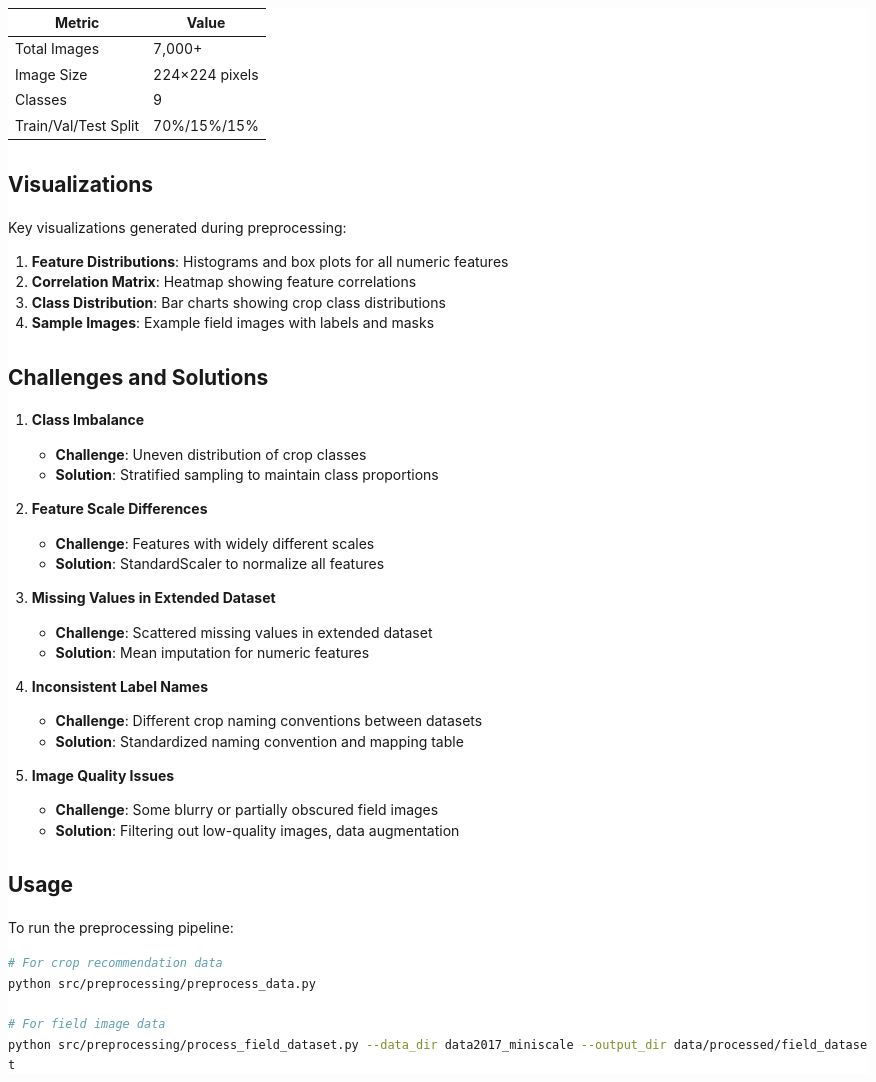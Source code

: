 | Metric | Value |
|--------|-------|
| Total Images | 7,000+ |
| Image Size | 224×224 pixels |
| Classes | 9 |
| Train/Val/Test Split | 70%/15%/15% |

## Visualizations

Key visualizations generated during preprocessing:

1. **Feature Distributions**: Histograms and box plots for all numeric features
2. **Correlation Matrix**: Heatmap showing feature correlations
3. **Class Distribution**: Bar charts showing crop class distributions
4. **Sample Images**: Example field images with labels and masks

## Challenges and Solutions

1. **Class Imbalance**
   - **Challenge**: Uneven distribution of crop classes
   - **Solution**: Stratified sampling to maintain class proportions
   
2. **Feature Scale Differences**
   - **Challenge**: Features with widely different scales
   - **Solution**: StandardScaler to normalize all features
   
3. **Missing Values in Extended Dataset**
   - **Challenge**: Scattered missing values in extended dataset
   - **Solution**: Mean imputation for numeric features
   
4. **Inconsistent Label Names**
   - **Challenge**: Different crop naming conventions between datasets
   - **Solution**: Standardized naming convention and mapping table
   
5. **Image Quality Issues**
   - **Challenge**: Some blurry or partially obscured field images
   - **Solution**: Filtering out low-quality images, data augmentation

## Usage

To run the preprocessing pipeline:

```bash
# For crop recommendation data
python src/preprocessing/preprocess_data.py

# For field image data
python src/preprocessing/process_field_dataset.py --data_dir data2017_miniscale --output_dir data/processed/field_dataset
```
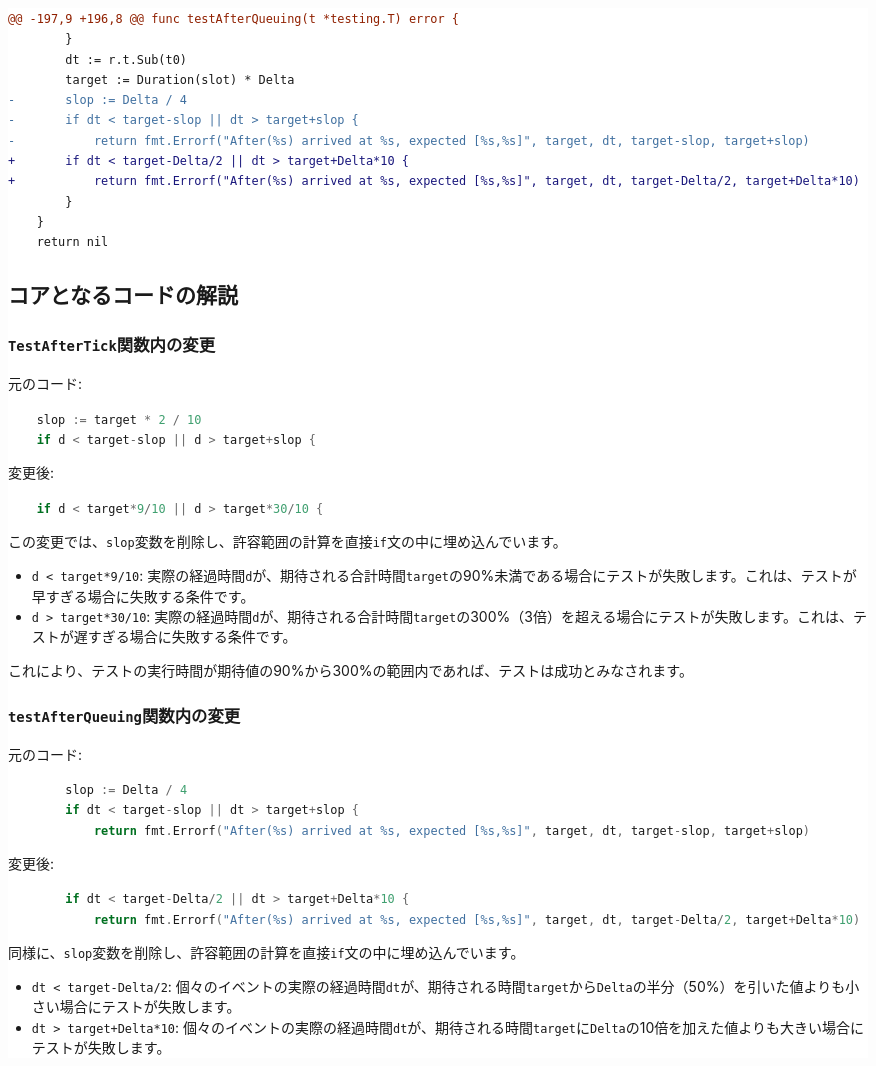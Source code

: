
 ```diff
@@ -197,9 +196,8 @@ func testAfterQueuing(t *testing.T) error {
 		}
 		dt := r.t.Sub(t0)
 		target := Duration(slot) * Delta
-		slop := Delta / 4
-		if dt < target-slop || dt > target+slop {
-			return fmt.Errorf("After(%s) arrived at %s, expected [%s,%s]", target, dt, target-slop, target+slop)
+		if dt < target-Delta/2 || dt > target+Delta*10 {
+			return fmt.Errorf("After(%s) arrived at %s, expected [%s,%s]", target, dt, target-Delta/2, target+Delta*10)
 		}
 	}
 	return nil

```

## コアとなるコードの解説

### `TestAfterTick`関数内の変更

元のコード:
```go
	slop := target * 2 / 10
	if d < target-slop || d > target+slop {
```
変更後:
```go
	if d < target*9/10 || d > target*30/10 {
```
この変更では、`slop`変数を削除し、許容範囲の計算を直接`if`文の中に埋め込んでいます。
*   `d < target*9/10`: 実際の経過時間`d`が、期待される合計時間`target`の90%未満である場合にテストが失敗します。これは、テストが早すぎる場合に失敗する条件です。
*   `d > target*30/10`: 実際の経過時間`d`が、期待される合計時間`target`の300%（3倍）を超える場合にテストが失敗します。これは、テストが遅すぎる場合に失敗する条件です。

これにより、テストの実行時間が期待値の90%から300%の範囲内であれば、テストは成功とみなされます。

### `testAfterQueuing`関数内の変更

元のコード:
```go
		slop := Delta / 4
		if dt < target-slop || dt > target+slop {
			return fmt.Errorf("After(%s) arrived at %s, expected [%s,%s]", target, dt, target-slop, target+slop)
```
変更後:
```go
		if dt < target-Delta/2 || dt > target+Delta*10 {
			return fmt.Errorf("After(%s) arrived at %s, expected [%s,%s]", target, dt, target-Delta/2, target+Delta*10)
```
同様に、`slop`変数を削除し、許容範囲の計算を直接`if`文の中に埋め込んでいます。
*   `dt < target-Delta/2`: 個々のイベントの実際の経過時間`dt`が、期待される時間`target`から`Delta`の半分（50%）を引いた値よりも小さい場合にテストが失敗します。
*   `dt > target+Delta*10`: 個々のイベントの実際の経過時間`dt`が、期待される時間`target`に`Delta`の10倍を加えた値よりも大きい場合にテストが失敗します。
------------------------------
ASSIGNMENT ▸ Could you copy out every line in the listing where the word "naming" appears?

ANSWER ▸
   - **Challenge**: Different crop naming conventions between datasets
   - **Solution**: Standardized naming convention and mapping table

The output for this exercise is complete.